小野純一『ミステリ懐旧1/3面鏡』盛林堂ミステリアス文庫を読了。
68ページの薄い冊子なので「読了」と威張るほどのものでもないけれど、薄くても中身はとっても濃い。ディープなミステリを中心に扱っている古書店「盛林堂」の店主・小野純一氏が、「日本古書通信」に北原尚彦氏、小山力也氏とリレー方式で現在も連載中の「ミステリ懐旧3面鏡」のうち、小野氏が担当した14回分の原稿を収録したもの。真っ黒に濃い読者を対象にそのスジの専門家が書いた原稿なのだから、中身が濃くなるのも当たり前というものだろう。
取りあげられている本は、角川文庫の横溝正史、奇書として名高い『醗酵人間』、その『醗酵人間』よりもさらにレアな『骨なし村』、全貌がまったく不明な春陽文庫などなど。入手困難な本を紹介するにあたっては、著者の博識による背景情報などもがっつり盛り込まれているので、短文ながらもたいそう興味深く読まされてしまう。

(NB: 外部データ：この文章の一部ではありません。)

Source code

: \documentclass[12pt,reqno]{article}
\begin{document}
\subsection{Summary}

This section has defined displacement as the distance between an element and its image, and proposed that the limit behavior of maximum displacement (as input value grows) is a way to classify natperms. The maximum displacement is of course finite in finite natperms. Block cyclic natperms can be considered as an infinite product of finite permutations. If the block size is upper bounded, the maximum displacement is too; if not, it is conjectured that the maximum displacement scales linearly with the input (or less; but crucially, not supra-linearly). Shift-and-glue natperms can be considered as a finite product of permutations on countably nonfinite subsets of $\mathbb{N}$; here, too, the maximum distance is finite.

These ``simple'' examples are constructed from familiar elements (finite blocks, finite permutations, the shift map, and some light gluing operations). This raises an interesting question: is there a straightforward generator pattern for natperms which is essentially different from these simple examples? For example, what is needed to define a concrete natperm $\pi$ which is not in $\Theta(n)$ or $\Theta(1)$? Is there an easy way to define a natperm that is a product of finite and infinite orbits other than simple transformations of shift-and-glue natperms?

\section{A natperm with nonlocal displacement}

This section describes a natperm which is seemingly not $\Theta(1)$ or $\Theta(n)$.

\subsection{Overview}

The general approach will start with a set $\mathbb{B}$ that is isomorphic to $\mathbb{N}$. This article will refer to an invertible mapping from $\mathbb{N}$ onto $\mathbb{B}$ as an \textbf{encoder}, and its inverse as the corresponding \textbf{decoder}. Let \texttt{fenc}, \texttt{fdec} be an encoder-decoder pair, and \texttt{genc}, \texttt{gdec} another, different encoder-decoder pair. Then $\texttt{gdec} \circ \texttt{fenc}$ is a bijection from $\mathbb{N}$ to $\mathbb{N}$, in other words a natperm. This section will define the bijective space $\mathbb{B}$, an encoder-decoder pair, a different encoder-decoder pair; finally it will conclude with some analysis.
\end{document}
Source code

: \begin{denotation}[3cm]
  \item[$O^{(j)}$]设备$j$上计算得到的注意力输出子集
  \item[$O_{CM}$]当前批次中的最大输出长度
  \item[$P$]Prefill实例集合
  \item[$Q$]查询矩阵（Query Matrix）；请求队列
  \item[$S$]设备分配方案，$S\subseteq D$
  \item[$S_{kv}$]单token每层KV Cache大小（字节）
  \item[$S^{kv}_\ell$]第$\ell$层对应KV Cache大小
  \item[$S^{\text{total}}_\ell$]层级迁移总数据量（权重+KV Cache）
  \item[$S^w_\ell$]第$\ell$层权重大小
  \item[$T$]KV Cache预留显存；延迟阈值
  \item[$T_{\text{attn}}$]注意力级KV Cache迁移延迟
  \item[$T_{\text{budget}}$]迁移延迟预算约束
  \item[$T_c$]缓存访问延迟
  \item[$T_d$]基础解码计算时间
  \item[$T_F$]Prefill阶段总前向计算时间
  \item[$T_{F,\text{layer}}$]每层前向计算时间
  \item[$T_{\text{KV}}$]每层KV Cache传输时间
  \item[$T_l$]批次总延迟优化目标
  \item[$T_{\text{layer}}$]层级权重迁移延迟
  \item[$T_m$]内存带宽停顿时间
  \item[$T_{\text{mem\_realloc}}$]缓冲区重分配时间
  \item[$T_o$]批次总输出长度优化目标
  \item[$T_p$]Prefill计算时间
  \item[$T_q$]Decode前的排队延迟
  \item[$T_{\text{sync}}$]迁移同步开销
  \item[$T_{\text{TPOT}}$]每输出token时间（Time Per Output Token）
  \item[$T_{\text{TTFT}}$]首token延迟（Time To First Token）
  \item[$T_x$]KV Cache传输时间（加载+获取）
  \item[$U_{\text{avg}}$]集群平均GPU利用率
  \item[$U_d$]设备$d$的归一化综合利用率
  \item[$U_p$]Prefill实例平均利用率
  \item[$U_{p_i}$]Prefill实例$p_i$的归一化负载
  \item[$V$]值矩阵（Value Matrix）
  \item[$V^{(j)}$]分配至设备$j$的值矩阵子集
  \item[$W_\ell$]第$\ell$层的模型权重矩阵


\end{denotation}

ここで取りあげられているような本は、基本的に自分にとっても大好物なジャンルなので、なおさら楽しく読めてしまった。ちなみに、本書でとりあげられている本のうち、超絶レアとされる『醗酵人間』とか『骨なし村』をかつては自分も保有していた。しかし、蔵書を減らしている真っ最中でもあり、「処分するときは盛林堂さん」と約束もしていたので、すでに他のたいしたことのない本と一緒に盛林堂さんに送りつけてしまったのでした。まあ、二度と入手することはないんでしょうね。